ProjectedNormal Reparametrizer leads to overparametrized guide

I was looking carefully at the implementation of Projected normal and its reparameteizer and I noticed there is a mismatch between degrees of freedom of the distribution (N) and the reparametrized one (N*2), that I think might result in silently fitting a different model than the one intended by the user.

For example, let consider a 1d projected normal with 2d concentration parameters. The two parameters are expressed as xy coordinates of the center of the gaussian to be projected but they rapresent location and scale of the projected distribution.

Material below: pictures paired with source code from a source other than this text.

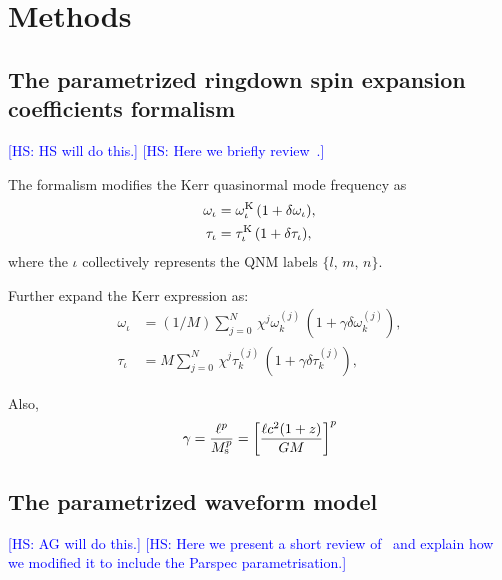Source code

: \documentclass[twocolumn,prd,aps,superscriptaddress,preprintnumbers,tightenlines,showpacs,nofootinbib,eqsecnum,amsfonts,amsmath,longbibliography]{revtex4-1}
\newcommand{\hs}[1]{{\textcolor{blue}{{[HS: #1]}} }}
\begin{document}
\section{Methods}
\label{sec:method}

\subsection{The parametrized ringdown spin expansion coefficients formalism}
\label{sec:review_parspec}

\hs{HS will do this.}
\hs{Here we briefly review~\cite{Maselli:2019mjd,Carullo:2021dui}.}

The formalism modifies the Kerr quasinormal mode frequency as
%
\begin{subequations}
\begin{align}
\omega_{\iota} &= \omega^{\rm K}_{\iota} \, (1 + \delta \omega_{\iota}), \\
\tau_{\iota}   &= \tau^{\rm K}_{\iota}   \, (1 + \delta \tau_{\iota}),
\end{align}
\label{eq:general_deviation}
\end{subequations}
%
where the $\iota$ collectively represents the QNM labels $\{l,\, m,\, n\}$.

Further expand the Kerr expression as:
%
\begin{subequations}
\begin{align}
\omega_{\iota} &= (1/M) \sum_{j = 0}^{N} \, \chi^{j} \omega^{(j)}_{k} \, \left( 1 + \gamma \delta \omega^{(j)}_{k} \right), \\
\tau_{\iota}   &= M     \sum_{j = 0}^{N} \, \chi^{j} \tau^{(j)}_{k}   \, \left( 1 + \gamma \delta \tau^{(j)}_{k} \right),
\end{align}
\label{eq:kerr_expansion}
\end{subequations}

Also,
%
\begin{equation}
\gamma
%
= \frac{\ell^{p}}{M_{\rm s}^{p}}
%
%
= \left[
\frac{\ell c^2 (1 + z)}{G M}
\right]^{p}
\label{eq:def_gamma}
\end{equation}

\subsection{The parametrized waveform model}
\label{sec:review_pSEOB}

\hs{AG will do this.}
\hs{Here we present a short review of~\cite{Brito:2018rfr,Ghosh:2021mrv} and
explain how we modified it to include the {\sc Parspec} parametrisation.}
\end{document}
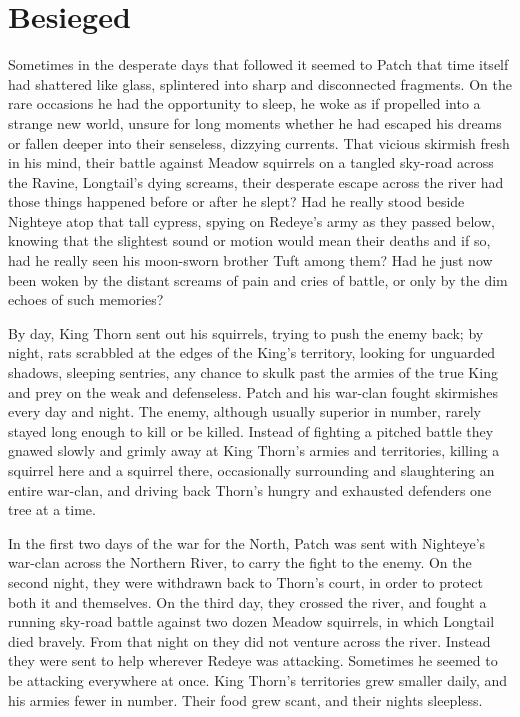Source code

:\documentclass[12pt]{book}
\begin{document}

\section{Besieged}

Sometimes in the desperate days that followed it seemed to Patch that time itself had shattered like glass, splintered into sharp and disconnected fragments. On the rare occasions he had the opportunity to sleep, he woke as if propelled into a strange new world, unsure for long moments whether he had escaped his dreams or fallen deeper into their senseless, dizzying currents. That vicious skirmish fresh in his mind, their battle against Meadow squirrels on a tangled sky-road across the Ravine, Longtail's dying screams, their desperate escape across the river %
had those things happened before or after he slept? Had he really stood beside Nighteye atop that tall cypress, spying on Redeye's army as they passed below, knowing that the slightest sound or motion would mean their deaths %
and if so, had he really seen his moon-sworn brother Tuft among them? Had he just now been woken by the distant screams of pain and cries of battle, or only by the dim echoes of such memories?

By day, King Thorn sent out his squirrels, trying to push the enemy back; by night, rats scrabbled at the edges of the King's territory, looking for unguarded shadows, sleeping sentries, any chance to skulk past the armies of the true King and prey on the weak and defenseless. Patch and his war-clan fought skirmishes every day and night. The enemy, although usually superior in number, rarely stayed long enough to kill or be killed. Instead of fighting a pitched battle they gnawed slowly and grimly away at King Thorn's armies and territories, killing a squirrel here and a squirrel there, occasionally surrounding and slaughtering an entire war-clan, and driving back Thorn's hungry and exhausted defenders one tree at a time.

In the first two days of the war for the North, Patch was sent with Nighteye's war-clan across the Northern River, to carry the fight to the enemy. On the second night, they were withdrawn back to Thorn's court, in order to protect both it and themselves. On the third day, they crossed the river, and fought a running sky-road battle against two dozen Meadow squirrels, in which Longtail died bravely. From that night on they did not venture across the river. Instead they were sent to help wherever Redeye was attacking. Sometimes he seemed to be attacking everywhere at once. King Thorn's territories grew smaller daily, and his armies fewer in number. Their food grew scant, and their nights sleepless.
\end{document}
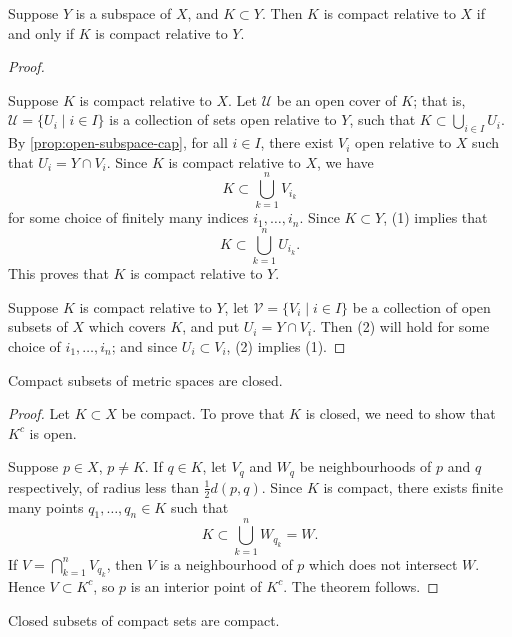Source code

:\begin{proposition}
Suppose $Y$ is a subspace of $X$, and $K\subset Y$. Then $K$ is compact relative to $X$ if and only if $K$ is compact relative to $Y$.
\end{proposition}

\begin{proof} \

\fbox{$\implies$} Suppose $K$ is compact relative to $X$. Let $\mathcal{U}$ be an open cover of $K$; that is, $\mathcal{U}=\{U_i\mid i\in I\}$ is a collection of sets open relative to $Y$, such that $K\subset\bigcup_{i\in I}U_i$. 
By \cref{prop:open-subspace-cap}, for all $i\in I$, there exist $V_i$ open relative to $X$ such that $U_i=Y\cap V_i$. Since $K$ is compact relative to $X$, we have
\begin{equation*}\tag{1}
K\subset\bigcup_{k=1}^{n}V_{i_k}
\end{equation*}
for some choice of finitely many indices $i_1,\dots,i_n$. Since $K\subset Y$, (1) implies that
\begin{equation*}\tag{2}
K\subset\bigcup_{k=1}^{n}U_{i_k}.
\end{equation*}
This proves that $K$ is compact relative to $Y$.

\fbox{$\impliedby$} Suppose $K$ is compact relative to $Y$, let $\mathcal{V}=\{V_i\mid i\in I\}$ be a collection of open subsets of $X$ which covers $K$, and put $U_i=Y\cap V_i$. Then (2) will hold for some choice of $i_1,\dots,i_n$; and since $U_i\subset V_i$, (2) implies (1).
\end{proof}

\begin{proposition}
Compact subsets of metric spaces are closed.
\end{proposition}

\begin{proof}
Let $K\subset X$ be compact. To prove that $K$ is closed, we need to show that $K^c$ is open.

Suppose $p\in X$, $p\neq K$. If $q\in K$, let $V_q$ and $W_q$ be neighbourhoods of $p$ and $q$ respectively, of radius less than $\frac{1}{2}d(p,q)$. Since $K$ is compact, there exists finite many points $q_1,\dots,q_n\in K$ such that
\[K\subset\bigcup_{k=1}^{n}W_{q_k}=W.\]
If $V=\bigcap_{k=1}^{n}V_{q_k}$, then $V$ is a neighbourhood of $p$ which does not intersect $W$. Hence $V\subset K^c$, so $p$ is an interior point of $K^c$. The theorem follows.
\end{proof}

\begin{proposition}
Closed subsets of compact sets are compact.
\end{proposition}


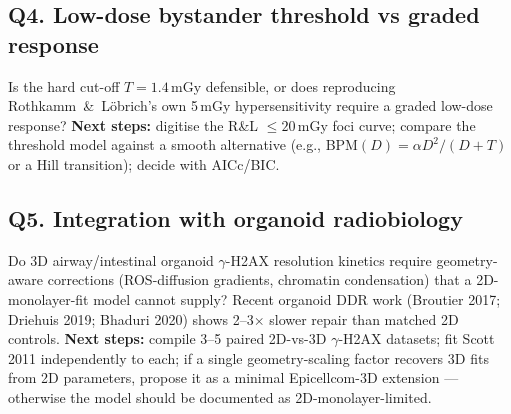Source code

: \subsection*{Q4. Low-dose bystander threshold vs graded response}
Is the hard cut-off $T = 1.4$\,mGy defensible, or does reproducing
Rothkamm~\&~L\"obrich's own 5\,mGy hypersensitivity require a graded
low-dose response? \textbf{Next steps:} digitise the R\&L $\leq 20$\,mGy
foci curve; compare the threshold model against a smooth alternative
(e.g., BPM$(D) = \alpha D^2/(D+T)$ or a Hill transition); decide with
AICc/BIC.

\subsection*{Q5. Integration with organoid radiobiology}
Do 3D airway/intestinal organoid $\gamma$-H2AX resolution kinetics require
geometry-aware corrections (ROS-diffusion gradients, chromatin condensation)
that a 2D-monolayer-fit model cannot supply? Recent organoid DDR work
(Broutier 2017; Driehuis 2019; Bhaduri 2020) shows 2--3$\times$ slower
repair than matched 2D controls. \textbf{Next steps:} compile 3--5 paired
2D-vs-3D $\gamma$-H2AX datasets; fit Scott 2011 independently to each;
if a single geometry-scaling factor recovers 3D fits from 2D parameters,
propose it as a minimal Epicellcom-3D extension --- otherwise the model
should be documented as 2D-monolayer-limited.
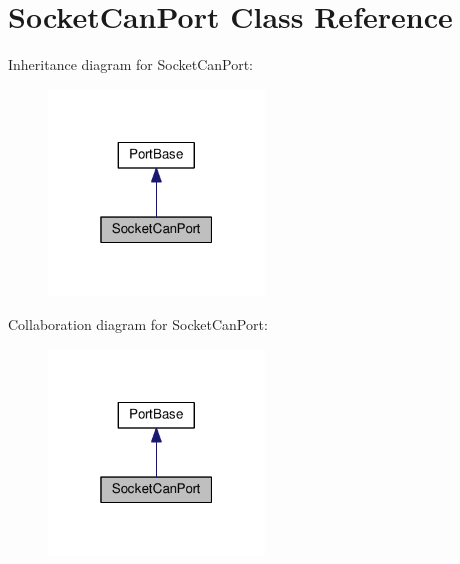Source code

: \hypertarget{classSocketCanPort}{}\section{Socket\+Can\+Port Class Reference}
\label{classSocketCanPort}


Inheritance diagram for Socket\+Can\+Port\+:
\nopagebreak
\begin{figure}[H]
\begin{center}
\leavevmode
\includegraphics[width=163pt]{classSocketCanPort__inherit__graph}
\end{center}
\end{figure}


Collaboration diagram for Socket\+Can\+Port\+:
\nopagebreak
\begin{figure}[H]
\begin{center}
\leavevmode
\includegraphics[width=163pt]{classSocketCanPort__coll__graph}
\end{center}
\end{figure}
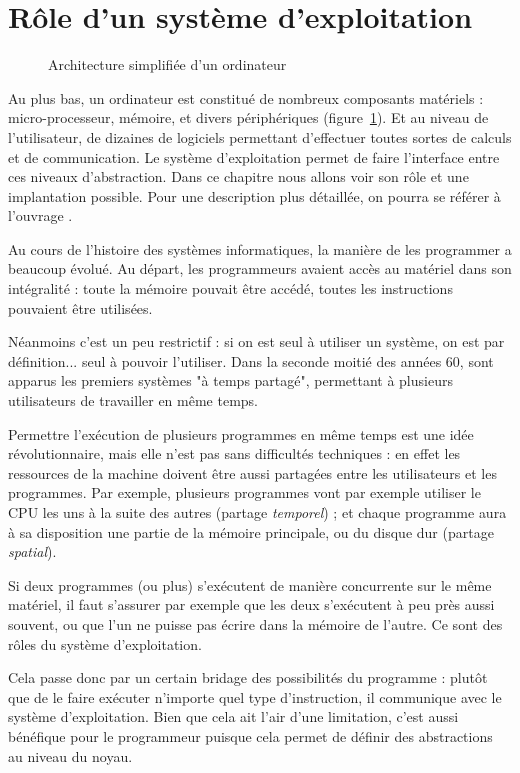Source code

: \section{Rôle d'un système d'exploitation}

\begin{figure}
\centering

\caption{Architecture simplifiée d'un ordinateur}
\label{fig:archi-simplifiee}
\end{figure}

Au plus bas, un ordinateur est constitué de nombreux composants matériels :
micro-processeur, mémoire, et divers périphériques
(figure~\ref{fig:archi-simplifiee}). Et au niveau de l'utilisateur, de dizaines
de logiciels permettant d'effectuer toutes sortes de calculs et de
communication. Le système d'exploitation permet de faire l'interface entre ces
niveaux d'abstraction. Dans ce chapitre nous allons voir son rôle et une
implantation possible. Pour une description plus détaillée, on pourra se référer
à l'ouvrage \cite{tanenbaum}.

Au cours de l'histoire des systèmes informatiques, la manière de les programmer
a beaucoup évolué. Au départ, les programmeurs avaient accès au matériel dans
son intégralité : toute la mémoire pouvait être accédé, toutes les instructions
pouvaient être utilisées.

Néanmoins c'est un peu restrictif : si on est seul à utiliser un système, on est
par définition... seul à pouvoir l'utiliser. Dans la seconde moitié des années
60, sont apparus les premiers systèmes "à temps partagé", permettant à plusieurs
utilisateurs de travailler en même temps.

Permettre l'exécution de plusieurs programmes en même temps est une idée
révolutionnaire, mais elle n'est pas sans difficultés techniques : en effet les
ressources de la machine doivent être aussi partagées entre les utilisateurs et
les programmes. Par exemple, plusieurs programmes vont par exemple utiliser le
CPU les uns à la suite des autres (partage \emph{temporel}) ; et chaque
programme aura à sa disposition une partie de la mémoire principale, ou du
disque dur (partage \emph{spatial}).

Si deux programmes (ou plus) s'exécutent de manière concurrente sur le même
matériel, il faut s'assurer par exemple que les deux s'exécutent à peu près
aussi souvent, ou que l'un ne puisse pas écrire dans la mémoire de l'autre. Ce
sont des rôles du système d'exploitation.

Cela passe donc par un certain bridage des possibilités du programme : plutôt
que de le faire exécuter n'importe quel type d'instruction, il communique avec
le système d'exploitation. Bien que cela ait l'air d'une limitation, c'est aussi
bénéfique pour le programmeur puisque cela permet de définir des abstractions au
niveau du noyau.


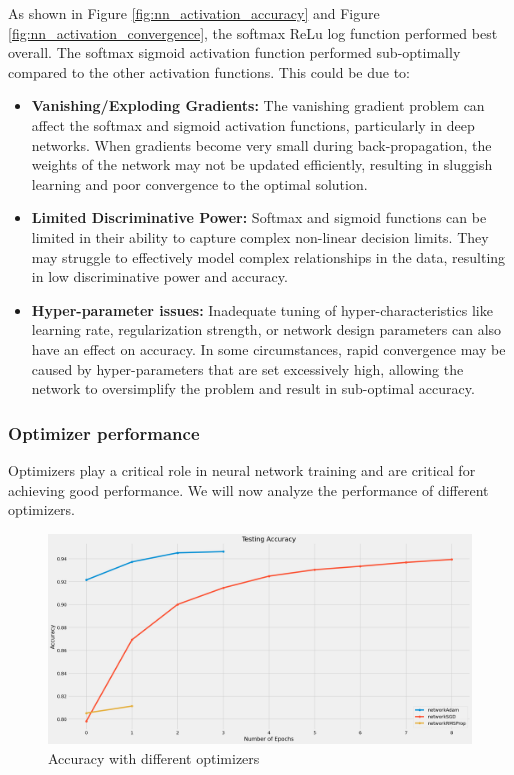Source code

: \documentclass[a4paper,twoside,10pt]{article}
\begin{document}
As shown in Figure \ref{fig:nn_activation_accuracy} and Figure \ref{fig:nn_activation_convergence}, the softmax ReLu log function performed best overall. The softmax sigmoid activation function performed sub-optimally compared to the other activation functions. This could be due to:

\begin{itemize}
    \item \textbf{Vanishing/Exploding Gradients:} The vanishing gradient problem can affect the softmax and sigmoid activation functions, particularly in deep networks. When gradients become very small during back-propagation, the weights of the network may not be updated efficiently, resulting in sluggish learning and poor convergence to the optimal solution.

    \item \textbf{Limited Discriminative Power:} Softmax and sigmoid functions can be limited in their ability to capture complex non-linear decision limits. They may struggle to effectively model complex relationships in the data, resulting in low discriminative power and accuracy.

    \item \textbf{Hyper-parameter issues:} Inadequate tuning of hyper-characteristics like learning rate, regularization strength, or network design parameters can also have an effect on accuracy. In some circumstances, rapid convergence may be caused by hyper-parameters that are set excessively high, allowing the network to oversimplify the problem and result in sub-optimal accuracy.
\end{itemize}

\subsubsection{Optimizer performance}
Optimizers play a critical role in neural network training and are critical for achieving good performance. We will now analyze the performance of different optimizers.

\begin{figure}[H]
    \centering
    \includegraphics[scale=0.3]{Optimizers Accuracy}
    \caption{Accuracy with different optimizers}
    \label{fig:nn_optimizer_accuracy}
\end{figure}
\end{document}
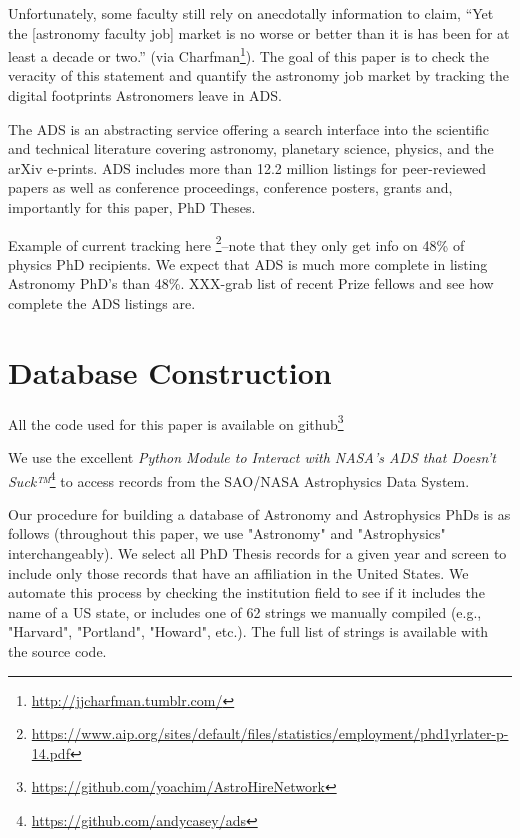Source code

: \documentclass[preprint2]{aastex}
\begin{document}
Unfortunately, some faculty still rely on anecdotally information to claim, ``Yet the [astronomy faculty job] market is no worse or better than it is has been for at least a decade or two.'' (via Charfman\footnote{\url{http://jjcharfman.tumblr.com/}}).  The goal of this paper is to check the veracity of this statement and quantify the astronomy job market by tracking the digital footprints Astronomers leave in ADS. 

The ADS is an abstracting service offering a search interface into the scientific and technical literature covering astronomy, planetary science, physics, and the arXiv e-prints.  ADS includes more than 12.2 million listings for peer-reviewed papers as well as conference proceedings, conference posters, grants and, importantly for this paper, PhD Theses.  

Example of current tracking here \footnote{\url{https://www.aip.org/sites/default/files/statistics/employment/phd1yrlater-p-14.pdf}}--note that they only get info on 48\% of physics PhD recipients.  We expect that ADS is much more complete in listing Astronomy PhD's than 48\%. XXX-grab list of recent Prize fellows and see how complete the ADS listings are.



\section{Database Construction}\label{sec:db_construct}

All the code used for this paper is available on github\footnote{\url{https://github.com/yoachim/AstroHireNetwork}}

We use the excellent {\emph{Python Module to Interact with NASA's ADS that Doesn't Suck™}}\footnote{\url{https://github.com/andycasey/ads}} to access records from the SAO/NASA Astrophysics Data System. 

Our procedure for building a database of Astronomy and Astrophysics PhDs is as follows (throughout this paper, we use "Astronomy" and "Astrophysics" interchangeably).  We select all PhD Thesis records for a given year and screen to include only those records that have an affiliation in the United States. We automate this process by checking the institution field to see if it includes the name of a US state, or includes one of 62 strings we manually compiled (e.g., "Harvard", "Portland", "Howard", etc.). The full list of strings is available with the source code.
\end{document}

This situation should be reparametrized into a 2d Normal with scale fixed to 1 and location as a 2d latent variable. However with the current implementation an Auto*Normal will create 4 parameters instead of two. Allowing a variational distribution which is overparametrized and effectivelly higher dimensional/with more degrees of freedom than the prior. The right behaviour would be to fix scale to 1.

The proposed fix would be to have Auto*Normal switched automatically somehow to an AutoDelta wich would fit only the loc parameters of the reparametrized distribution.

i don’t see the problem? it’s fine to replace a distribution p(x) with a distribution p(x|y)p(y) (where y is the auxiliary variable) provided that the y-integral over p(x|y)p(y) reproduces p(x). sure, a mean field approximation in the expanded/augmented space is an approximation, but it’s not an incoherent one.